Por eso, Checho, el menor, se guindaba de sus hermanos en las clásicas
escapadas mejengueras en Hatillo 8, donde pasaban horas sin percatarse
de que la noche y la lluvia llegaban... ni de que su mamá,
Miriam Navarro, también arribaría pronto a los linderos
de la cancha... faja en mano.
“Checho se formó futbolísticamente en la calle”,
insiste hoy su mamá en referencia a la primera infancia
de Christian.
Y es que fue hasta los 10 años cuando el chiquito pasó a
formar parte de un equipo organizado.
El exjugador Nilton Nobrega lo llevó a las ligas menores
del Club Sport Herediano, y luego pasó al equipo de sus
amores, el Deportivo Saprissa.
En esa aventura morada, fue seleccionado infantil y figura de la
Tricolor en el mundial de Trinidad y Tobago.
Ahora Christian, el mismo que construía pelotas de masking
negro y con ellas rompía los adornos de la casa, está cerca
de cumplir un sueño: jugar con la Sele su primera Copa Mundial.
Anécdotas
¡La escapadita
en la bicicleta!
Una aventura sobre ruedas
Una vecina lo cantó Christian se había escapado en
la bicicleta que él mismo armó para ir a pescar a
La Sabana. Sabía que no se la perdonarían. “Es
mentira, mami, yo no andaba ahí”, se defendió.
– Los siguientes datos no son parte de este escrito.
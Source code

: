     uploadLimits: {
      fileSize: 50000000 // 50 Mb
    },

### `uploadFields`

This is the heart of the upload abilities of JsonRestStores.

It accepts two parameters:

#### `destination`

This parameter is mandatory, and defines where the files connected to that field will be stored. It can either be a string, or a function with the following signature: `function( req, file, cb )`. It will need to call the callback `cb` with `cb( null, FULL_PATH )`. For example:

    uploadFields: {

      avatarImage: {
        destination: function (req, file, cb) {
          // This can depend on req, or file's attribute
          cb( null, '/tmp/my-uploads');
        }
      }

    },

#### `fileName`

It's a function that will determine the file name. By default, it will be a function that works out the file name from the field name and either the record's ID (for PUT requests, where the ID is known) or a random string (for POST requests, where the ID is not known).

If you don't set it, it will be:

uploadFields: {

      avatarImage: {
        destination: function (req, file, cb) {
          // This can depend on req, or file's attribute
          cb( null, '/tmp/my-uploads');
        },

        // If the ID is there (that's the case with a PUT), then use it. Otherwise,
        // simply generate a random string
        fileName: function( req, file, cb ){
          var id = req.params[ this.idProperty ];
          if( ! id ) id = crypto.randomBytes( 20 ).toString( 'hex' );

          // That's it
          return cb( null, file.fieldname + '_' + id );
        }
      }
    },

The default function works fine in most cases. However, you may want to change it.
Pero comprobada la travesura, le desarmaron la bici y se acabaron
los paseos. Desde ese día, no le habla a su vecina, “la
delatora”.
Misión: pegar los
adornos de casa
Solución de emergencia
Los tres mosqueteros, Checho, Pablo y Jonathan, ya tenían
una rutina preparada. Pieza por pieza y sigilosamente, remendaban
cuanto adorno quebraban con la bola de masking. Al llegar sus papás,
solo faltaba el último paso de la misión: disimular
y rezar, para que nunca se dieran cuenta.
El palco destinado
Las vueltas que da la vida
Cuando Christian estaba chiquillo, los Bolaños se iban al
estadio morado a ver jugar al Saprissa. “Se colaban en los
palcos a jugar de ricos, pero al ratito los sacaban”, recuerda
su madre, Elizabeth Navarro. Hoy, los Bolaños se sientan
con propiedad en el mismo palco, para ver jugar al cumiche con
los morados.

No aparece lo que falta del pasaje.